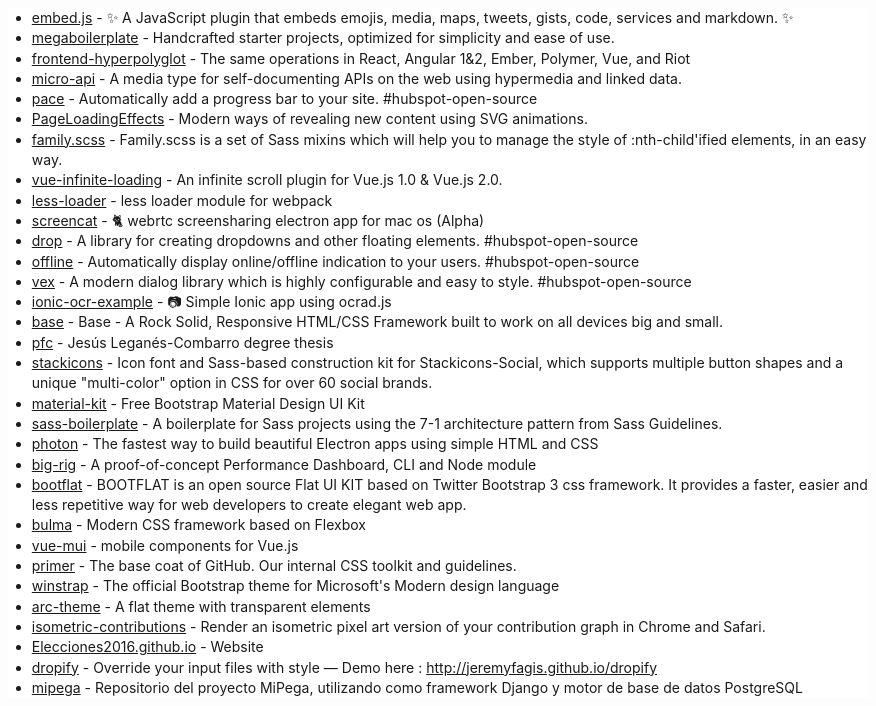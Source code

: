 - [embed.js](https://github.com/ritz078/embed.js) - ✨ A JavaScript plugin that embeds emojis, media, maps, tweets, gists, code, services and markdown. ✨
- [megaboilerplate](https://github.com/sahat/megaboilerplate) - Handcrafted starter projects, optimized for simplicity and ease of use.
- [frontend-hyperpolyglot](https://github.com/jeffcarp/frontend-hyperpolyglot) - The same operations in React, Angular 1&2, Ember, Polymer, Vue, and Riot
- [micro-api](https://github.com/micro-api/micro-api) - A media type for self-documenting APIs on the web using hypermedia and linked data.
- [pace](https://github.com/HubSpot/pace) - Automatically add a progress bar to your site. #hubspot-open-source
- [PageLoadingEffects](https://github.com/codrops/PageLoadingEffects) - Modern ways of revealing new content using SVG animations.
- [family.scss](https://github.com/LukyVj/family.scss) - Family.scss is a set of Sass mixins which will help you to manage the style of :nth-child'ified elements, in an easy way.
- [vue-infinite-loading](https://github.com/PeachScript/vue-infinite-loading) - An infinite scroll plugin for Vue.js 1.0 & Vue.js 2.0.
- [less-loader](https://github.com/webpack/less-loader) - less loader module for webpack
- [screencat](https://github.com/maxogden/screencat) - :cat2: webrtc screensharing electron app for mac os (Alpha)
- [drop](https://github.com/HubSpot/drop) - A library for creating dropdowns and other floating elements. #hubspot-open-source
- [offline](https://github.com/HubSpot/offline) - Automatically display online/offline indication to your users. #hubspot-open-source
- [vex](https://github.com/HubSpot/vex) - A modern dialog library which is highly configurable and easy to style. #hubspot-open-source
- [ionic-ocr-example](https://github.com/matiastucci/ionic-ocr-example) - :camera: Simple Ionic app using ocrad.js
- [base](https://github.com/matthewhartman/base) - Base - A Rock Solid, Responsive HTML/CSS Framework built to work on all devices big and small.
- [pfc](https://github.com/piranna/pfc) - Jesús Leganés-Combarro degree thesis
- [stackicons](https://github.com/parkerbennett/stackicons) - Icon font and Sass-based construction kit for Stackicons-Social, which supports multiple button shapes and a unique "multi-color" option in CSS for over 60 social brands.
- [material-kit](https://github.com/timcreative/material-kit) - Free Bootstrap Material Design UI Kit
- [sass-boilerplate](https://github.com/HugoGiraudel/sass-boilerplate) - A boilerplate for Sass projects using the 7-1 architecture pattern from Sass Guidelines.
- [photon](https://github.com/connors/photon) - The fastest way to build beautiful Electron apps using simple HTML and CSS
- [big-rig](https://github.com/GoogleChrome/big-rig) - A proof-of-concept Performance Dashboard, CLI and Node module
- [bootflat](https://github.com/flathemes/bootflat) - BOOTFLAT is an open source Flat UI KIT based on Twitter Bootstrap 3 css framework. It provides a faster, easier and less repetitive way for web developers to create elegant web app.
- [bulma](https://github.com/jgthms/bulma) - Modern CSS framework based on Flexbox
- [vue-mui](https://github.com/creatshare/vue-mui) - mobile components for Vue.js
- [primer](https://github.com/primer/primer) - The base coat of GitHub. Our internal CSS toolkit and guidelines.
- [winstrap](https://github.com/winjs/winstrap) - The official Bootstrap theme for Microsoft's Modern design language
- [arc-theme](https://github.com/horst3180/arc-theme) - A flat theme with transparent elements
- [isometric-contributions](https://github.com/jasonlong/isometric-contributions) - Render an isometric pixel art version of your contribution graph in Chrome and Safari.
- [Elecciones2016.github.io](https://github.com/Elecciones2016/Elecciones2016.github.io) - Website
- [dropify](https://github.com/JeremyFagis/dropify) - Override your input files with style — Demo here : http://jeremyfagis.github.io/dropify
- [mipega](https://github.com/gonzalobarra/mipega) - Repositorio del proyecto MiPega, utilizando como framework Django y motor de base de datos PostgreSQL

_ _ _ _ _

__What to produce__.
Look at the entries above. Say how many lines have the word "Automatically", and give only the number.

__Result__.
2